Update: This story has been updated to include comments from Terrace COS about managing fish entrails and waste for residents and anglers down on the lower Kitimat River, as well.
Conservation Officers and Kitimat RCMP are urging residents to monitor animal attractants to keep bears out of the garbage after another bear had to be destroyed last week near Tweedsmuir Ave.
Zane Testawich of the Terrace Conservation Officer Service (COS) confirmed that a bear had to be dealt with after it was discovered in a Kitimat residence’s garbage last week.
The Kitimat RCMP attended the call and dealt with the dispatching of the bear, and Testawich said he issued a fine to the residents afterwards.
Testawich said this isn’t the first time they’ve had to deal with a bear in this way, nor is it the first time this year, either.
“Unfortunately it does happen and it has happened in the past, and it probably will continue to happen if people don’t secure their garbages,” Testawich said. “Some people have received what we call Dangerous Wildlife Protection Orders (DWPOs). That directs people that we come in contact with to secure all their attractants in an area not accessible to wildlife.”
READ MORE: We’re killing our bears
Testawich said the COS keeps track of all the people who have received a DWPO, and they will go back to the residences later to see if garbage has been cleaned up or not. If not, COS will keep returning and the residents will continue to receive fines up to $575 until it’s been managed.
We’re in fish and berry season in the spring and summer, and Testawich said the COS wants to remind people that they need to make sure fruit trees are picked clean, they need to take down bird feeders, and stop feeding of squirrels and other small animals, as food is already plentiful for animals in the warm months. The trees and feeders just encourage bears and other large animals to come onto people’s properties, which may result in COS having to deal with them.
Testawich also wanted to remind residents that the Report All Poachers and Polluters (RAPP) hotline takes all calls for bear sightings, and the calls help the COS manage specific areas, as well, especially if they end up receiving multiple calls about a specific area or sighting.
“We have a few different deterrent methods to get that bear out of the area before it gets into garbages,” Testawich said. “[But] if we don’t get those calls until after it’s posted on Facebook [or left wandering in residential areas]…then we can’t get that bear out before it has to be dispatched.”

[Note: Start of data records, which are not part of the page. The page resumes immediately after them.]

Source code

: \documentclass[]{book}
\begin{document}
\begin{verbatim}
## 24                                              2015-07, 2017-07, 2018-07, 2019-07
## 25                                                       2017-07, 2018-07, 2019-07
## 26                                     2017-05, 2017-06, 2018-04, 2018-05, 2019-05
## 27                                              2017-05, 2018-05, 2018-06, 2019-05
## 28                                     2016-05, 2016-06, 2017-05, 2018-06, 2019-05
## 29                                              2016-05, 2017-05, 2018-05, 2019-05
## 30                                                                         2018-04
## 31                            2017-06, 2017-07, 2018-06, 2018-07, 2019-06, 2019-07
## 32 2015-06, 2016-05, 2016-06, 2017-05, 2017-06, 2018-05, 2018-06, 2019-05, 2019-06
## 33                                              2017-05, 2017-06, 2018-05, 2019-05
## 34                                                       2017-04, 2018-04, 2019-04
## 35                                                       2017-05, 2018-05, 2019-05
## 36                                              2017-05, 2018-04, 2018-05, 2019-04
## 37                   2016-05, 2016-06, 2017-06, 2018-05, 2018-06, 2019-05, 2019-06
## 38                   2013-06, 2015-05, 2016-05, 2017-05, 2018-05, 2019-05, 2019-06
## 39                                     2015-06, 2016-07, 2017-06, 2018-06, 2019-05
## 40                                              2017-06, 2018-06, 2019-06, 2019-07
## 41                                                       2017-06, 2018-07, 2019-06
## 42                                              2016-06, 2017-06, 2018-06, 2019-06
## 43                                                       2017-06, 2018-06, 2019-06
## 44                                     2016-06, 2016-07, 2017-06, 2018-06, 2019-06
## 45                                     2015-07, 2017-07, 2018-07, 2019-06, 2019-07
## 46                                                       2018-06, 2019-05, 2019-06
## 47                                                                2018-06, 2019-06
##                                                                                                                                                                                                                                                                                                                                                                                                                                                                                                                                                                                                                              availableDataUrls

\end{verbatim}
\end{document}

Residents are encouraged to call every time they spot a bear in residential areas, as it helps COS and Kitimat RCMP work with people in the area to manage deterrents, as well as hopefully getting the animals out before they have to go to extreme measures.
The RAPP hotline number is 1-877-952-RAPP (7277), and residents can leave a message with specific details about a sighting at any hour of the day or night.
Recent sighting of grizzly bears on the lower Kitimat River also has Conservation Officers concerned that residents and anglers are not giving bears a respectful distance.
Sgt. Tracy Walbauer of the Terrace COS explained residents are actively searching for the bears to take pictures and anglers are not giving the bears adequate space so they can source food, as well.
Sgt. Walbauer explained that if you’re angling and have harvested fish, put them in your vehicle. Do not leave fish entrails on the riverbank and be prepared to leave your spot quickly if a bear approaches. Sgt. Walbauer further said that bears rely on these areas to survive and if anglers are not providing a respectful distance then further steps may be taken, including restricting angler access.